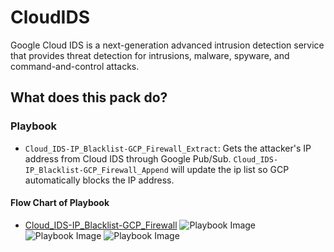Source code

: # CloudIDS
Google Cloud IDS is a next-generation advanced intrusion detection service that provides threat detection for intrusions, malware, spyware, and command-and-control attacks.

## What does this pack do?

### Playbook
* `Cloud_IDS-IP_Blacklist-GCP_Firewall_Extract`: Gets the attacker's IP address from Cloud IDS through Google Pub/Sub. 
  `Cloud_IDS-IP_Blacklist-GCP_Firewall_Append` will update the ip list so GCP automatically blocks the IP address.
  
#### Flow Chart of Playbook 
* [Cloud_IDS-IP_Blacklist-GCP_Firewall](https://github.com/cvescan/cvescan/blob/423e13b69b375288d3ec2183bfbd4d2ee6fe018c/Packs/CloudIDS/Playbooks/Cloud_IDS-IP_Blacklist-GCP_Firewall_README.md)
![Playbook Image](https://github.com/cvescan/cvescan/raw/423e13b69b375288d3ec2183bfbd4d2ee6fe018c/Packs/CloudIDS/doc_files/Cloud_IDS-IP_Blacklist-GCP_Firewall_Combine.png)
![Playbook Image](https://github.com/cvescan/cvescan/raw/423e13b69b375288d3ec2183bfbd4d2ee6fe018c/Packs/CloudIDS/doc_files/Cloud_IDS-IP_Blacklist-GCP_Firewall_Extract.png)
![Playbook Image](https://github.com/cvescan/cvescan/raw/423e13b69b375288d3ec2183bfbd4d2ee6fe018c/Packs/CloudIDS/doc_files/Cloud_IDS-IP_Blacklist-GCP_Firewall_Append.png)


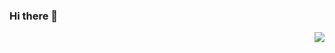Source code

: ### Hi there 👋
<img align="right" src="https://github-readme-stats.vercel.app/api?username=VignaAngularis&show_icons=true&icon_color=0366d6&text_color=24292e&bg_color=ffffff&hide_title=true" />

------------------------------------

#### The task:
Retype all the records shown above, character for character. Omit every picture.

#### The completed task:
Source code

: # CloudIDS
Google Cloud IDS is a next-generation advanced intrusion detection service that provides threat detection for intrusions, malware, spyware, and command-and-control attacks.

## What does this pack do?

### Playbook
* `Cloud_IDS-IP_Blacklist-GCP_Firewall_Extract`: Gets the attacker's IP address from Cloud IDS through Google Pub/Sub. 
  `Cloud_IDS-IP_Blacklist-GCP_Firewall_Append` will update the ip list so GCP automatically blocks the IP address.
  
#### Flow Chart of Playbook 
* [Cloud_IDS-IP_Blacklist-GCP_Firewall](https://github.com/cvescan/cvescan/blob/423e13b69b375288d3ec2183bfbd4d2ee6fe018c/Packs/CloudIDS/Playbooks/Cloud_IDS-IP_Blacklist-GCP_Firewall_README.md)
![Playbook Image](https://github.com/cvescan/cvescan/raw/423e13b69b375288d3ec2183bfbd4d2ee6fe018c/Packs/CloudIDS/doc_files/Cloud_IDS-IP_Blacklist-GCP_Firewall_Combine.png)
![Playbook Image](https://github.com/cvescan/cvescan/raw/423e13b69b375288d3ec2183bfbd4d2ee6fe018c/Packs/CloudIDS/doc_files/Cloud_IDS-IP_Blacklist-GCP_Firewall_Extract.png)
![Playbook Image](https://github.com/cvescan/cvescan/raw/423e13b69b375288d3ec2183bfbd4d2ee6fe018c/Packs/CloudIDS/doc_files/Cloud_IDS-IP_Blacklist-GCP_Firewall_Append.png)


Source code

: ### Hi there 👋
<img align="right" src="https://github-readme-stats.vercel.app/api?username=VignaAngularis&show_icons=true&icon_color=0366d6&text_color=24292e&bg_color=ffffff&hide_title=true" />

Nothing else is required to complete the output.